It has, for sure, been a challenge. I am only just getting to grips with it all - eating 'properly/sensibly/healthily', thinking better thoughts, exercising and writing a blog daily. A lot to fit into your days/weeks. But I now feel it's worth it - I am worth it (as the advert says).
Life happens regardless of what we eat. There have been highs and lows of emotions - but they happen regardless of dieting, writing, exercising. So I can't blame 'food' as a reason for mood swings.
Unsure beginnings of this challenge to diet reminds me of learning to swim, riding a bike, learning to knit, craft and crochet. I have heard myself say 'I can't do it' so many times during my 60 years that I really must erradicate this statement from my brain. I know where it comes from. Besides failing my 11+ exam, when I was at senior school in the third year, my commerce teacher told me I wouldn't get a CSE certificate - I wasn't good enough. I didn't like the subject or the teacher but hearing that from him I set out to prove him wrong. I revised hard and passed with a grade 4. Not brilliant but a 'pass' nevertheless. I have been proving to myself ever since that 'I can do it' and 'I am good enough' but shifting that unhelpful lump of fat/lie from my brain has taken until this diet to remove.

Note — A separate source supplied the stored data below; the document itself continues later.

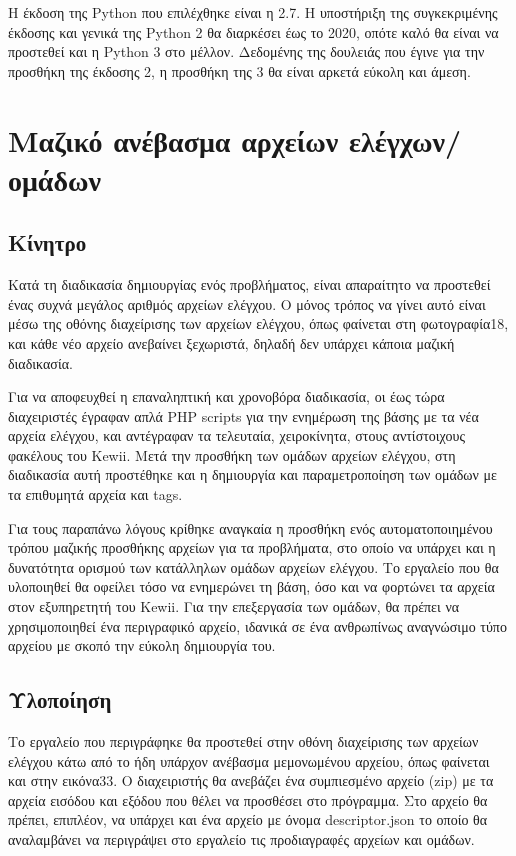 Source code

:\documentclass[diploma]{softlab-thesis}
\begin{document}
\bigskip

Η έκδοση της Python που επιλέχθηκε είναι η 2.7. Η υποστήριξη της συγκεκριμένης
έκδοσης και γενικά της Python 2 θα διαρκέσει έως το 2020, οπότε καλό θα είναι
να προστεθεί και η Python 3 στο μέλλον. Δεδομένης της δουλειάς που έγινε για
την προσθήκη της έκδοσης 2, η προσθήκη της 3 θα είναι αρκετά εύκολη και άμεση.

\section{Μαζικό ανέβασμα αρχείων ελέγχων/ομάδων}

\subsection{Κίνητρο}

Κατά τη διαδικασία δημιουργίας ενός προβλήματος, είναι απαραίτητο να προστεθεί
ένας συχνά μεγάλος αριθμός αρχείων ελέγχου. Ο μόνος τρόπος να γίνει αυτό είναι
μέσω της οθόνης διαχείρισης των αρχείων ελέγχου, όπως φαίνεται στη
φωτογραφία18, και κάθε νέο αρχείο ανεβαίνει ξεχωριστά, δηλαδή δεν υπάρχει
κάποια μαζική διαδικασία.

\bigskip

Για να αποφευχθεί η επαναληπτική και χρονοβόρα διαδικασία, οι έως τώρα διαχειριστές
έγραφαν απλά PHP scripts για την ενημέρωση της βάσης με τα νέα αρχεία ελέγχου,
και αντέγραφαν τα τελευταία, χειροκίνητα, στους αντίστοιχους φακέλους του Kewii.
Μετά την προσθήκη των ομάδων αρχείων ελέγχου, στη διαδικασία αυτή προστέθηκε και
η δημιουργία και παραμετροποίηση των ομάδων με τα επιθυμητά αρχεία και tags.

\bigskip

Για τους παραπάνω λόγους κρίθηκε αναγκαία η προσθήκη ενός αυτοματοποιημένου
τρόπου μαζικής προσθήκης αρχείων για τα προβλήματα, στο οποίο να υπάρχει και η
δυνατότητα ορισμού των κατάλληλων ομάδων αρχείων ελέγχου. Το εργαλείο που θα
υλοποιηθεί θα οφείλει τόσο να ενημερώνει τη βάση, όσο και να φορτώνει τα αρχεία
στον εξυπηρετητή του Kewii. Για την επεξεργασία των ομάδων, θα πρέπει να
χρησιμοποιηθεί ένα περιγραφικό αρχείο, ιδανικά σε ένα ανθρωπίνως αναγνώσιμο
τύπο αρχείου με σκοπό την εύκολη δημιουργία του.

\subsection{Υλοποίηση}

Το εργαλείο που περιγράφηκε θα προστεθεί στην οθόνη διαχείρισης των αρχείων
ελέγχου κάτω από το ήδη υπάρχον ανέβασμα μεμονωμένου αρχείου, όπως φαίνεται και
στην εικόνα33. Ο διαχειριστής θα ανεβάζει ένα συμπιεσμένο αρχείο (zip) με τα
αρχεία εισόδου και εξόδου που θέλει να προσθέσει στο πρόγραμμα. Στο αρχείο θα
πρέπει, επιπλέον, να υπάρχει και ένα αρχείο με όνομα descriptor.json το οποίο
θα αναλαμβάνει να περιγράψει στο εργαλείο τις προδιαγραφές αρχείων και ομάδων.
\end{document}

I hereby vow to myself to 'bin' those unhelpful and annoying phrases like I binned the 'bad' foods at the start of this challenge.
I now feel in control of what and when I eat whereas pre-challenge eating just happened when and how it did. I feel lighter in my head more so then in my body - which is weird because there is actually more to think about. Writing this daily blog has been 'therapy on the go' and regardless of whether it benefits others, it is being very helpful to me. Getting stuff out of my head onto paper or the computer, frees up space for other thoughts.
I have more energy too - I want to exercise - walk into town, do the garden, do sit ups. A weird transformation of mind has happened but there is still a nagging negative voice saying 'ahhh but will you keep it up?' It's a daft question really because did I keep up riding a bike, crocheting, dressmaking? No, but I CAN DO IT if I choose to. Every day is a choice of a hundred things - what to wear, eat, do with the time etc. Somethings we do automatically without thought. I would like healthy lifestyle choices to become automatic but I guess that may take longer than 60 days, now that 30 have already gone.
I no longer experience hunger as I did at the beginning which is good. At least when I get the first pang I know what to eat - usually a breakfast bar, two rice cakes with spread on, a piece of fruit or munch on a carrot or pick at sugar snap peas. Long gone are the days when I would have a Kit-Kat, Bounty bar or Flake in the office drawer which was a daily habit for elevenses.
Having picked and frozen the blackberries they are, as yet, untouched. I plan to do a SW breakfast with them - yoghurt, oats and berries in the fridge overnight, to hand to eat in the morning, but can't get to grips in my head to eat oats cold. I like porrige oats hot! But I will try to overcome this hurdle of brain power one day soon!
So to score myself out of 10, I think I am a 6 or 7. I had a booster last night as I cooked SW Diet Cola chicken for the family. The ALL enjoyed it and complimented me. I will definately be making it again. Now I must get on with the next 30 days of the challenge and enjoy it.